The Eastern seaboard of America had four major strains of colonists: Quakers and Cavaliers, who emphasized living in harmony with the native Americans, Scots-Irish in the South, who did not care much about natives at all, and the famous Puritans/Separatists, whose entire worldview was very strongly religious. Of these groups, the comparison of Indians to Canaanites/Amalekites which is being claimed here would be coming solely from the Puritans.
The Puritans were indeed making a metaphor between their journey from England to New England, and the journey of the Israelites out of Egypt and into Palestine. However, they were entirely aware that this was only a metaphor. There have been some Protestants who literally believed that the Old Testament's message applied to them (notably the Boers of South Africa), but the Puritans were very much aware that they were living in the present day.
We can find proof of this in the Cavalier Thomas Morton’s book The New English Canaan (1637). Morton was imprisoned and banished by the Puritans, and referred to himself as a Canaanite. He described the natural bounty of New England as far closer to the appearance of temperate Canaan than the desert of Israel, and proposed that natives and colonists ought to reject the self-appointed "chosen tribe" (Puritans) and their "New Israel" (Plymouth) and live together in a multicultural New Canaan, which is the origin of the present-day city of New Canaan, Connecticut.
Morton was not renouncing Christianity or Englishness by taking up the Canaanite cause.
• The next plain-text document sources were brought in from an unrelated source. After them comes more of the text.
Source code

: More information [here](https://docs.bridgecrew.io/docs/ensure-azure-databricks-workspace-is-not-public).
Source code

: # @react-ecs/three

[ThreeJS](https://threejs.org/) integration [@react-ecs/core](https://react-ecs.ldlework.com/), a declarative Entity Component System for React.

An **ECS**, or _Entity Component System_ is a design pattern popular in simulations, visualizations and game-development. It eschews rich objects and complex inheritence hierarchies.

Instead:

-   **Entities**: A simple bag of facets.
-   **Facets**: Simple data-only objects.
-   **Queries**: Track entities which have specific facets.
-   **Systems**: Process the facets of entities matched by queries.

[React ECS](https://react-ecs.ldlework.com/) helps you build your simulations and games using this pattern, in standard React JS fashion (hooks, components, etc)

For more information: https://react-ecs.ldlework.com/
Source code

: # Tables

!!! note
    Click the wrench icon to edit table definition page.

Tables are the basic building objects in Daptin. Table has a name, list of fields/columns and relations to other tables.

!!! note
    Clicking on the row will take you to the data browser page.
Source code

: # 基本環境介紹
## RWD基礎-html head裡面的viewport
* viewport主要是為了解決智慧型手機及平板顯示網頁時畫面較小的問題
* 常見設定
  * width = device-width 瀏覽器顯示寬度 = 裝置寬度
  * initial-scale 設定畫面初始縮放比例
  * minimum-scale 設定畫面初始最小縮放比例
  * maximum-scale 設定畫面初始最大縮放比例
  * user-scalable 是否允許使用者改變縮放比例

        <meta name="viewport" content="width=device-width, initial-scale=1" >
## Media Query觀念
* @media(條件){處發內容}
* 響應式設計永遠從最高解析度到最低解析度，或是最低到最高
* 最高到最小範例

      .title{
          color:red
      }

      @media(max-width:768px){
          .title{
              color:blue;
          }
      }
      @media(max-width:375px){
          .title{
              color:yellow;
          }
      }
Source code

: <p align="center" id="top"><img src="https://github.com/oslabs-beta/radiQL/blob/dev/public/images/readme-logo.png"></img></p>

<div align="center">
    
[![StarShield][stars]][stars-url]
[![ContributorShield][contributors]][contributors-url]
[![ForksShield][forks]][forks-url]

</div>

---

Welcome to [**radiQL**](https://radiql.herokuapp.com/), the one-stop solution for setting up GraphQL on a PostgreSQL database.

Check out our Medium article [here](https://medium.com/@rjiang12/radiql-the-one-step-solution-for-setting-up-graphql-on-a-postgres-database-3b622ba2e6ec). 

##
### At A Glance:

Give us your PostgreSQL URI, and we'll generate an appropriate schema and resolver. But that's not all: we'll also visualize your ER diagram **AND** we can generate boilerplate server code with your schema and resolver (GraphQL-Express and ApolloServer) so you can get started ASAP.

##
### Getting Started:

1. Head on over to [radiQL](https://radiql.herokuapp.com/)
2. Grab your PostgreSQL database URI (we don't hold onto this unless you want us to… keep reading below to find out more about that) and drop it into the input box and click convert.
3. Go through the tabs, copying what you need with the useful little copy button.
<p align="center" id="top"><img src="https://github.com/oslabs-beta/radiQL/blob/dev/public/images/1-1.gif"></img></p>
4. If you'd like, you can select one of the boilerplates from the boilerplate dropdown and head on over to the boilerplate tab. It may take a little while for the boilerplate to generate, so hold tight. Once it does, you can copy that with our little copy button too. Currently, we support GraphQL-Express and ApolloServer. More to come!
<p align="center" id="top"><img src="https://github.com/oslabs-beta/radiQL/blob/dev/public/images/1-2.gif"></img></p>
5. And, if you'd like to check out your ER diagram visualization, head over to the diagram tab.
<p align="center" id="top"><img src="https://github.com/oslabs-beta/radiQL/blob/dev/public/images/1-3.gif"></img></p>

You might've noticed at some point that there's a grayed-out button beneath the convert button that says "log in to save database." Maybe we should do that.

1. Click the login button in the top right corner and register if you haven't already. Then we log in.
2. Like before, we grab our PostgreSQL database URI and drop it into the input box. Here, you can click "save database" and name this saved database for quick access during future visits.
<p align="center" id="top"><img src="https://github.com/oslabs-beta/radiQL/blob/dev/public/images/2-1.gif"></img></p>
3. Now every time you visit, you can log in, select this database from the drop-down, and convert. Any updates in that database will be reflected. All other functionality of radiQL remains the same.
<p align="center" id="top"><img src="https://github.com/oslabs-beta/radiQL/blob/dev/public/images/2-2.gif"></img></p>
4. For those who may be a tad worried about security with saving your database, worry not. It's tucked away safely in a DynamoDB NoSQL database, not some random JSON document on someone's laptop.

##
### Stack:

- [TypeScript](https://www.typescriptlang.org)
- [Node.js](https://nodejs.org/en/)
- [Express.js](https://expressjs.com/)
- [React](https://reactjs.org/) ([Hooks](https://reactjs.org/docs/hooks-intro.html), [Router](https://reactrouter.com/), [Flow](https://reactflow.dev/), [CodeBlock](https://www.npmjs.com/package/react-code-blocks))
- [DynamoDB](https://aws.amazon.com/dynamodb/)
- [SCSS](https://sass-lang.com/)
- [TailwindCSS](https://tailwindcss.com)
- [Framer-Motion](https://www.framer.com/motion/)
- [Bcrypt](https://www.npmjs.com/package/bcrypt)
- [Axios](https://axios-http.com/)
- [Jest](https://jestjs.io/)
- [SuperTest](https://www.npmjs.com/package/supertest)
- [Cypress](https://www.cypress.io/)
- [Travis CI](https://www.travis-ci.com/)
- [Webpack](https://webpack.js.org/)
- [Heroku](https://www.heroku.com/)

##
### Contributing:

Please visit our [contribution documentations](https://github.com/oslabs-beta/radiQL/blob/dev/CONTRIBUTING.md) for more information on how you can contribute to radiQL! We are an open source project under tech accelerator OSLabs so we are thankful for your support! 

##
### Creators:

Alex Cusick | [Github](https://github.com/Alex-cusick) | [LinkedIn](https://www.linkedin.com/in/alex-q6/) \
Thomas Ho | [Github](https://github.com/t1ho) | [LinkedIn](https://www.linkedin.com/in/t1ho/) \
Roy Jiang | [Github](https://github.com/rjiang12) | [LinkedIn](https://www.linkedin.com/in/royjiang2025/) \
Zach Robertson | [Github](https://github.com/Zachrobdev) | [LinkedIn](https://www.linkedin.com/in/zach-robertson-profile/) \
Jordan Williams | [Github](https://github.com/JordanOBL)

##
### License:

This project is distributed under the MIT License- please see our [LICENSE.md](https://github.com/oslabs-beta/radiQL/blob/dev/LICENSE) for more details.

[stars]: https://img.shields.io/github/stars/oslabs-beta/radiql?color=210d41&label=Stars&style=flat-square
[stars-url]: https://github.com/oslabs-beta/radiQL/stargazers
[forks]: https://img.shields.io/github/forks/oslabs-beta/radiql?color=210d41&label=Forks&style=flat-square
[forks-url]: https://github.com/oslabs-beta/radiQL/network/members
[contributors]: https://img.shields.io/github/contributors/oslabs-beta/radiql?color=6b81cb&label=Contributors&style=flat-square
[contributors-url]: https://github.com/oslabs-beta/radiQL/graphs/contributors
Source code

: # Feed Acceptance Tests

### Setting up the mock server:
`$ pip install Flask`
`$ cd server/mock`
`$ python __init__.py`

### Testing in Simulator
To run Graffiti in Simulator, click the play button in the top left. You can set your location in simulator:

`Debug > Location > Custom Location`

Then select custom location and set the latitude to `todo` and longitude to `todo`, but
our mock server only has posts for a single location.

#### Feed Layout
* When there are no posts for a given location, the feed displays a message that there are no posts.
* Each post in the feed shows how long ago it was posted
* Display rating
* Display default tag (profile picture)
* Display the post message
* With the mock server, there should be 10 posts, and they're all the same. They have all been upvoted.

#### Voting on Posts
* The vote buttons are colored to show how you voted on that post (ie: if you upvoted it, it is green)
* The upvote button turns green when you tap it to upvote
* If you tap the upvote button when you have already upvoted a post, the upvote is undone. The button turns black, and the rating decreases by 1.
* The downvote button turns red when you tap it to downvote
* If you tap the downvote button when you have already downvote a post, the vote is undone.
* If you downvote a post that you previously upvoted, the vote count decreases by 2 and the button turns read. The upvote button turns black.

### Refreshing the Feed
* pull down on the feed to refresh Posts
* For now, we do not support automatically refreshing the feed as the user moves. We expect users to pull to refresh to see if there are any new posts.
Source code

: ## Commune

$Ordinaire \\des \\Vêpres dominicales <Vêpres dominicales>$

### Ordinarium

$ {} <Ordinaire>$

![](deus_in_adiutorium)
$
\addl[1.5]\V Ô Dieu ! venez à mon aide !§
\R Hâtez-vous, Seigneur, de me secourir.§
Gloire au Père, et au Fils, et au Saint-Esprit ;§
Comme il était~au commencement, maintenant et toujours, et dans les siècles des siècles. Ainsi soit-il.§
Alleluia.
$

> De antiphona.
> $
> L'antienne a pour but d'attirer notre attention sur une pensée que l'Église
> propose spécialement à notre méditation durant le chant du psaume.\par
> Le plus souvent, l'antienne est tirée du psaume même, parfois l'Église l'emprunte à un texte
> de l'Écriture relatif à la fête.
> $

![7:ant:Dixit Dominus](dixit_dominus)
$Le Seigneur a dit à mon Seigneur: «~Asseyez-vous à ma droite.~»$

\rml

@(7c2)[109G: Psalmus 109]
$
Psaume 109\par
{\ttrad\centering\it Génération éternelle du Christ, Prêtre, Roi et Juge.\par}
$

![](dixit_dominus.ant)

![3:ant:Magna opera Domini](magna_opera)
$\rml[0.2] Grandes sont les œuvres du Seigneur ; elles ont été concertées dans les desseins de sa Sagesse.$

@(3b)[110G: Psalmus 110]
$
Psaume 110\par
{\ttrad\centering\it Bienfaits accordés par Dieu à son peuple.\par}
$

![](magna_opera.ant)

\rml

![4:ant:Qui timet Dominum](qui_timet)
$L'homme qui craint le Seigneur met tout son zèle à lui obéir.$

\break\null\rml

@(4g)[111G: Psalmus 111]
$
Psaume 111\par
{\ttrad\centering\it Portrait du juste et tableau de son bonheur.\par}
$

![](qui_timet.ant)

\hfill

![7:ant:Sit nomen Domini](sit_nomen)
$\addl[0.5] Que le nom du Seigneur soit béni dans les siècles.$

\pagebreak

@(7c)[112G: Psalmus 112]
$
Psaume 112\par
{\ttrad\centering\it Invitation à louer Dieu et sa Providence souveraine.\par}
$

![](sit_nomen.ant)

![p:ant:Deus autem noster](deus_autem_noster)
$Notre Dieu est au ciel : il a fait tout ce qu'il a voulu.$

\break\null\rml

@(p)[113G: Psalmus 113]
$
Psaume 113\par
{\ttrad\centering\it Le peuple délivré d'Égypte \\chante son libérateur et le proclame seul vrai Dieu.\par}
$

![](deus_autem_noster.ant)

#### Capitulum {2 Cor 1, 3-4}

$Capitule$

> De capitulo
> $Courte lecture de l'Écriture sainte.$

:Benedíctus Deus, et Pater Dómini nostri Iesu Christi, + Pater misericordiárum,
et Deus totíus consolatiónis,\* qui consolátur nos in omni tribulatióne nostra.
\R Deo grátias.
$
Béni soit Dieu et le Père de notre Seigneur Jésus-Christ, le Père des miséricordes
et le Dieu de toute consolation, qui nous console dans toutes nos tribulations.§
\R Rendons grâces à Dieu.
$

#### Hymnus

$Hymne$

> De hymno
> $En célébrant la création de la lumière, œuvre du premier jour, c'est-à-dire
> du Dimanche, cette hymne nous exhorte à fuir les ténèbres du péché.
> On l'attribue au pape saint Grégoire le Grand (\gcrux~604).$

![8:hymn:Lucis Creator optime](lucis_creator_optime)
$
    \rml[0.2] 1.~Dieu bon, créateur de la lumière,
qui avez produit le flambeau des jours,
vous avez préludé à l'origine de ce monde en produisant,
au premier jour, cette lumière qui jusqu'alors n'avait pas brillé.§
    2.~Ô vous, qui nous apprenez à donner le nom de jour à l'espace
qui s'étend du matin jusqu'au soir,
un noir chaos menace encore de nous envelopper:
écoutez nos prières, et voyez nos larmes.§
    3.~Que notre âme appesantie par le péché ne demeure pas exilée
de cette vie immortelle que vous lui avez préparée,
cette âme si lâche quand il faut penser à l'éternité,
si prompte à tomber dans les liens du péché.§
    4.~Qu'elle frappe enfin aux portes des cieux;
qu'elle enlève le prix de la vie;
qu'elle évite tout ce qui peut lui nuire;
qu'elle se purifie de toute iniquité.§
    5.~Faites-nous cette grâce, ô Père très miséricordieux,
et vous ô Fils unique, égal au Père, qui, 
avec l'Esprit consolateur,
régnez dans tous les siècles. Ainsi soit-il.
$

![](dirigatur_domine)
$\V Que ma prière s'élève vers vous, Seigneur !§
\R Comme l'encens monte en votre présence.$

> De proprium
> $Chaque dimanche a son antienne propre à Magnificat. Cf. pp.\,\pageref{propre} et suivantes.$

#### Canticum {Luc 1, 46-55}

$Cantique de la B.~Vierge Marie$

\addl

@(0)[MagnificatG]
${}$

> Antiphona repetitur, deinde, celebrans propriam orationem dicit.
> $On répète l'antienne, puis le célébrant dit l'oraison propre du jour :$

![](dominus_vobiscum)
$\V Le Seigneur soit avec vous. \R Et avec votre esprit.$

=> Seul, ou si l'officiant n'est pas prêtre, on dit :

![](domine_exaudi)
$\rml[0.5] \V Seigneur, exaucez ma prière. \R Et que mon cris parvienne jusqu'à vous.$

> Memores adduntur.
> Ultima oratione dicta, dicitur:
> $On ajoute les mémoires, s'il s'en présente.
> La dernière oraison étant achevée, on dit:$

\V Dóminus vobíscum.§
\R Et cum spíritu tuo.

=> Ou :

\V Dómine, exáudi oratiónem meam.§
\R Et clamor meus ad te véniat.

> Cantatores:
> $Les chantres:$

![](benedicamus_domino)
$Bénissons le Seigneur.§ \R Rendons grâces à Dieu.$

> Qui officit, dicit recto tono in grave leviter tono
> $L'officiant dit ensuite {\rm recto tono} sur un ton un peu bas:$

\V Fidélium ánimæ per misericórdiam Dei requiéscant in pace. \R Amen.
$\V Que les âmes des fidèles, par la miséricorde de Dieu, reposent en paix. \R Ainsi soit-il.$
Nowhere in his book do we see a hint that "Israel" might want to go to war with him. Rather, he was using the Puritans' metaphor against them, in a way that he was probably expecting to hit home and get on their nerves.
With that background, we can now answer the question.
Cotton Mather is one of the most famous Puritan preachers. He lived during King Philip's War, which was a legitimate all out war between Englishmen and Native allies against other Indians. During the war he gave sermons encouraging Puritan forces to take up arms, though it might be against their first instinct, for the sake of the community.
From "a discourse delivered unto some part of the forces engaged in the just war of New-England against the northern & eastern Indians":
Let me mind you, that while you Fight, Wee'l pray. Every good man
will do it, in secret and in private every day; and publick
Supplications also will be always going for you. We will keep in the
Mount with our Hands lifted up, while you are in the Field with your
Lives in your Hands, against the Amalek that is now annoying this
Israel in the Wilderness. It was the Watch Word which a Battel once
Commenc'd withal Now for the Fruit of Prayer!
From the context we can understand that this was a handy combination of the prominent Israel metaphor with the actual situation of war. It was not all Indians which were compared to "Amalek" but only the enemies of the Plymouth settlement. In peacetime, as far as I can tell through searching, the Indians were not ordinarily considered as akin to Canaanites or Amelekites or otherwise fair game for victimizing. The Puritans sometimes made allies, sometimes made enemies, with the natives. Practical political situations, not sense of religious mission, determined the type of rhetoric that was used.
Conclusion: No, the early New England settlers never actually assumed the "right" to treat Indians this way. They enjoyed comparing themselves to Israel in sermons, which included analogizing enemy Indians to "Amalek", but that did not enter into their legal or political calculations.